Entries supplied Start Marker

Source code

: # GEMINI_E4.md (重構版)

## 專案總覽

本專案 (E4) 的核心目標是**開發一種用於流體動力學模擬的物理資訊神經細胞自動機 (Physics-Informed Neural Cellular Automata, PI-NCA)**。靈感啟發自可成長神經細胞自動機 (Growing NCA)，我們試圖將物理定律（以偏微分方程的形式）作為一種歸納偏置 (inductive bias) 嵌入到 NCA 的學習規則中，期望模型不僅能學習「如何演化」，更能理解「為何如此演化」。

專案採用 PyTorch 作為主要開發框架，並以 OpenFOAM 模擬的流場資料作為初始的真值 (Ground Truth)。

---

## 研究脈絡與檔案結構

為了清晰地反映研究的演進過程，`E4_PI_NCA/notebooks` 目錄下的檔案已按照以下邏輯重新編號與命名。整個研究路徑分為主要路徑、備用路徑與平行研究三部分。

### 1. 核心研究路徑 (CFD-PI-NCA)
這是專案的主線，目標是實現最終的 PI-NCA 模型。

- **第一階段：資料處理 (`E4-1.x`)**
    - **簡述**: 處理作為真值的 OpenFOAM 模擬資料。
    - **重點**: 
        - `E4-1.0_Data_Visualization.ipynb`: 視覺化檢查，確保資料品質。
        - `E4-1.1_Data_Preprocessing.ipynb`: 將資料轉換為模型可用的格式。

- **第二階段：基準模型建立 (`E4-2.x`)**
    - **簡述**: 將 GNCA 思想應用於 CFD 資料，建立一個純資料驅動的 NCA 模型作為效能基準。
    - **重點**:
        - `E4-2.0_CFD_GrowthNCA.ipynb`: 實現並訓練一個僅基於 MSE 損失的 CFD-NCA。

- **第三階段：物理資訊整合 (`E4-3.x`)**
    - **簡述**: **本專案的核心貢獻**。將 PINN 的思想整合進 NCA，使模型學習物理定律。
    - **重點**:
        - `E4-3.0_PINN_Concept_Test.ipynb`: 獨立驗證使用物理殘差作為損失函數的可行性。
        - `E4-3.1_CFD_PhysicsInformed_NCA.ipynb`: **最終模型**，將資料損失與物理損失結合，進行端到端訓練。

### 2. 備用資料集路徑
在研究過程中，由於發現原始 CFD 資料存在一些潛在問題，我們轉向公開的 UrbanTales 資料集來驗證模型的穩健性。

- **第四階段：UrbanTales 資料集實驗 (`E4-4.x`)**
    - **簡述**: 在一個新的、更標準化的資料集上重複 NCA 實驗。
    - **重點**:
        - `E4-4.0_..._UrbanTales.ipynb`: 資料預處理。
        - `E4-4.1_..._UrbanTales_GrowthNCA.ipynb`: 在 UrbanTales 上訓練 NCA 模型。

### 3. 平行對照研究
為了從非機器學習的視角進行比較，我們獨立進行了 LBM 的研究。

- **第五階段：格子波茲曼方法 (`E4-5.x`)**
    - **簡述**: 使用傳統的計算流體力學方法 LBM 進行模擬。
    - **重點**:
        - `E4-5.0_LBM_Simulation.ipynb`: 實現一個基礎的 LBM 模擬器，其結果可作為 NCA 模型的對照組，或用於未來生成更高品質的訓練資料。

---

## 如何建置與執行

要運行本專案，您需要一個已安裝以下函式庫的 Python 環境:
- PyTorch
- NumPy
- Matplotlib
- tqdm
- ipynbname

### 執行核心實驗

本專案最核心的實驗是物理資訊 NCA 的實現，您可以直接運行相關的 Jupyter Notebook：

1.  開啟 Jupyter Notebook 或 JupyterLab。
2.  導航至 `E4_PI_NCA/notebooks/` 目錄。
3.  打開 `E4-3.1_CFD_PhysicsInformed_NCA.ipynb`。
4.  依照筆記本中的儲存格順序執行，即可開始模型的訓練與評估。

Entries supplied End Marker

Aim of the task: Transcribe all the entries exactly, as they stand.

Written solution:
Source code

: # GEMINI_E4.md (重構版)

## 專案總覽

本專案 (E4) 的核心目標是**開發一種用於流體動力學模擬的物理資訊神經細胞自動機 (Physics-Informed Neural Cellular Automata, PI-NCA)**。靈感啟發自可成長神經細胞自動機 (Growing NCA)，我們試圖將物理定律（以偏微分方程的形式）作為一種歸納偏置 (inductive bias) 嵌入到 NCA 的學習規則中，期望模型不僅能學習「如何演化」，更能理解「為何如此演化」。

專案採用 PyTorch 作為主要開發框架，並以 OpenFOAM 模擬的流場資料作為初始的真值 (Ground Truth)。

---

## 研究脈絡與檔案結構

為了清晰地反映研究的演進過程，`E4_PI_NCA/notebooks` 目錄下的檔案已按照以下邏輯重新編號與命名。整個研究路徑分為主要路徑、備用路徑與平行研究三部分。

### 1. 核心研究路徑 (CFD-PI-NCA)
這是專案的主線，目標是實現最終的 PI-NCA 模型。

- **第一階段：資料處理 (`E4-1.x`)**
    - **簡述**: 處理作為真值的 OpenFOAM 模擬資料。
    - **重點**: 
        - `E4-1.0_Data_Visualization.ipynb`: 視覺化檢查，確保資料品質。
        - `E4-1.1_Data_Preprocessing.ipynb`: 將資料轉換為模型可用的格式。

- **第二階段：基準模型建立 (`E4-2.x`)**
    - **簡述**: 將 GNCA 思想應用於 CFD 資料，建立一個純資料驅動的 NCA 模型作為效能基準。
    - **重點**:
        - `E4-2.0_CFD_GrowthNCA.ipynb`: 實現並訓練一個僅基於 MSE 損失的 CFD-NCA。

- **第三階段：物理資訊整合 (`E4-3.x`)**
    - **簡述**: **本專案的核心貢獻**。將 PINN 的思想整合進 NCA，使模型學習物理定律。
    - **重點**:
        - `E4-3.0_PINN_Concept_Test.ipynb`: 獨立驗證使用物理殘差作為損失函數的可行性。
        - `E4-3.1_CFD_PhysicsInformed_NCA.ipynb`: **最終模型**，將資料損失與物理損失結合，進行端到端訓練。

### 2. 備用資料集路徑
在研究過程中，由於發現原始 CFD 資料存在一些潛在問題，我們轉向公開的 UrbanTales 資料集來驗證模型的穩健性。

- **第四階段：UrbanTales 資料集實驗 (`E4-4.x`)**
    - **簡述**: 在一個新的、更標準化的資料集上重複 NCA 實驗。
    - **重點**:
        - `E4-4.0_..._UrbanTales.ipynb`: 資料預處理。
        - `E4-4.1_..._UrbanTales_GrowthNCA.ipynb`: 在 UrbanTales 上訓練 NCA 模型。

### 3. 平行對照研究
為了從非機器學習的視角進行比較，我們獨立進行了 LBM 的研究。

- **第五階段：格子波茲曼方法 (`E4-5.x`)**
    - **簡述**: 使用傳統的計算流體力學方法 LBM 進行模擬。
    - **重點**:
        - `E4-5.0_LBM_Simulation.ipynb`: 實現一個基礎的 LBM 模擬器，其結果可作為 NCA 模型的對照組，或用於未來生成更高品質的訓練資料。

---

## 如何建置與執行

要運行本專案，您需要一個已安裝以下函式庫的 Python 環境:
- PyTorch
- NumPy
- Matplotlib
- tqdm
- ipynbname

### 執行核心實驗

本專案最核心的實驗是物理資訊 NCA 的實現，您可以直接運行相關的 Jupyter Notebook：

1.  開啟 Jupyter Notebook 或 JupyterLab。
2.  導航至 `E4_PI_NCA/notebooks/` 目錄。
3.  打開 `E4-3.1_CFD_PhysicsInformed_NCA.ipynb`。
4.  依照筆記本中的儲存格順序執行，即可開始模型的訓練與評估。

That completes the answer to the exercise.